Dalam rangkaian peringatan tersebut, jajaran manajemen PTFI melakukan penghormatan kepada tujuh karyawan yang meninggal dunia akibat insiden luncuran material basah di area tambang bawah tanah Grasberg Block Cave (GBC) pada 8 September 2025, serta dua karyawan yang meninggal dunia akibat dua insiden penembakan pada Februari dan Maret 2026.

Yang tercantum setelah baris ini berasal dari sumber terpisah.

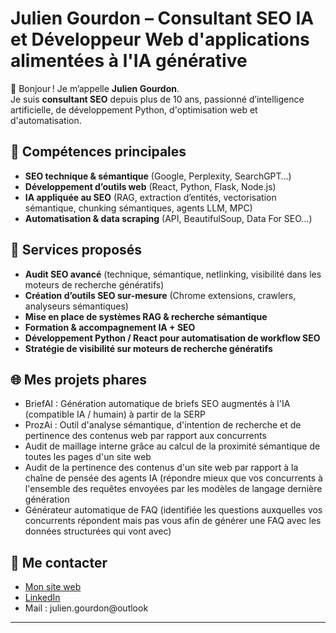 # Julien Gourdon – Consultant SEO IA et Développeur Web d'applications alimentées à l'IA générative

👋 Bonjour ! Je m’appelle **Julien Gourdon**.  
Je suis **consultant SEO** depuis plus de 10 ans, passionné d’intelligence artificielle, de développement Python, d'optimisation web et d'automatisation.

## 🚀 Compétences principales
- **SEO technique & sémantique** (Google, Perplexity, SearchGPT…)
- **Développement d’outils web** (React, Python, Flask, Node.js)
- **IA appliquée au SEO** (RAG, extraction d’entités, vectorisation sémantique, chunking sémantiques, agents LLM, MPC)
- **Automatisation & data scraping** (API, BeautifulSoup, Data For SEO…)

## 💼 Services proposés
- **Audit SEO avancé** (technique, sémantique, netlinking, visibilité dans les moteurs de recherche génératifs)
- **Création d’outils SEO sur-mesure** (Chrome extensions, crawlers, analyseurs sémantiques)
- **Mise en place de systèmes RAG & recherche sémantique**
- **Formation & accompagnement IA + SEO**
- **Développement Python / React pour automatisation de workflow SEO**
- **Stratégie de visibilité sur moteurs de recherche génératifs**

## 🌐 Mes projets phares
- BriefAI : Génération automatique de briefs SEO augmentés à l'IA (compatible IA / humain) à partir de la SERP
- ProzAi : Outil d'analyse sémantique, d'intention de recherche et de pertinence des contenus web par rapport aux concurrents
- Audit de maillage interne grâce au calcul de la proximité sémantique de toutes les pages d'un site web
- Audit de la pertinence des contenus d'un site web par rapport à la chaîne de pensée des agents IA (répondre mieux que vos concurrents à l'ensemble des requêtes envoyées par les modèles de langage dernière génération
- Générateur automatique de FAQ (identifiée les questions auxquelles vos concurrents répondent mais pas vous afin de générer une FAQ avec les données structurées qui vont avec)

## 📣 Me contacter
- [Mon site web](https://julien-gourdon.fr)
- [LinkedIn](https://www.linkedin.com/in/juliengourdon/)
- Mail : julien.gourdon@outlook

---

“Kami mengenang mereka dengan penuh rasa duka dan hormat. Kehilangan anggota keluarga adalah hal yang sangat menyedihkan bagi kami semua. Kami berharap ke depan tidak terjadi lagi insiden serupa, baik longsoran maupun penembakan, serta kejadian lainnya yang dapat membahayakan keselamatan,” kata Presiden Direktur PTFI Tony Wenas dalam siaran persnya, Kamis (9/4/2026).
Pada kesempatan tersebut, ia juga meninjau area tambang terbuka Grasberg dan tambang bawah tanah Deep Mill Level Zone (DMLZ), serta meletakkan karangan bunga sebagai bentuk penghormatan kepada para korban.
Baca juga: Kronologi dan Sumber Kepulan Asap di Area Tambang PT Antam Pongkor
Tony turut memberikan semangat kepada seluruh karyawan agar tetap menjalankan operasional dengan mengedepankan keselamatan, serta memastikan pengamanan ekstra dari aparat keamanan mengingat status PTFI sebagai objek vital nasional.
“Memasuki usia ke-59, PTFI mencatat perjalanan panjang sebagai salah satu perusahaan dengan masa operasi terlama di Indonesia. 59 tahun bukan waktu yang singkat. Hanya sedikit perusahaan, khususnya investasi asing, yang dapat bertahan selama ini di Indonesia,” katanya.
Sepanjang 2025, PTFI menyetorkan sekitar Rp 70 triliun kepada negara dalam bentuk pajak, royalti, dividen, dan penerimaan lainnya.
Selain itu, PTFI juga terus berkomitmen memberikan manfaat langsung kepada masyarakat di sekitar wilayah operasional melalui berbagai program investasi sosial.
Pada 2025, nilai investasi sosial PTFI mencapai hampir Rp 2 triliun dan akan terus bertambah sekitar 100 juta dollar Amerika Serikat (AS), atau setara Rp 1,5 triliun per tahun hingga selesainya operasi penambangan.
Baca juga: Freeport Tambah Investasi Rp 337,5 Triliun hingga 20 Tahun
Komitmen tersebut berjalan seiring kontribusi perusahaan dalam menciptakan lapangan kerja dengan jumlah tenaga kerja lebih dari 30.000 karyawan, sekitar 40 persen di antaranya merupakan orang asli Papua.
“Ke depan, kami optimistis kontribusi ini dapat terus meningkat, seiring harga komoditas mineral yang masih relatif tinggi. Selain itu, (PTFI) juga konsisten menjalankan standar keselamatan dan operasional yang ketat sebagai bagian dari komitmen terhadap praktik pertambangan yang bertanggung jawab,” ungkap Tony.
Untuk diketahui, operasional PTFI saat ini masih dalam tahap pemulihan pascainsiden, dengan tingkat produksi mencapai sekitar 40–50 persen.
Perusahaan menargetkan produksi dapat kembali mendekati 100 persen pada akhir 2026 dan mencapai kapasitas penuh pada awal kuartal 2027.
Baca juga: Bahli Sebut Operasional Freeport Setelah Longsor Tunggu Audit Total
Tony menegaskan, PTFI terus memperkuat aspek keselamatan dalam pemulihan operasional tambang bawah tanah, serta menambah personel keamanan di area Grasberg untuk memastikan produksi yang aman dan berkelanjutan.
“Kami berkomitmen untuk menghadirkan safe, secured and sustainable production, sehingga manfaat sebesar-besarnya dapat terus dirasakan oleh bangsa dan negara, serta masyarakat di sekitar wilayah operasi. Kami akan terus tumbuh dan berkembang bersama masyarakat hingga selesainya operasi penambangan,” tegasnya.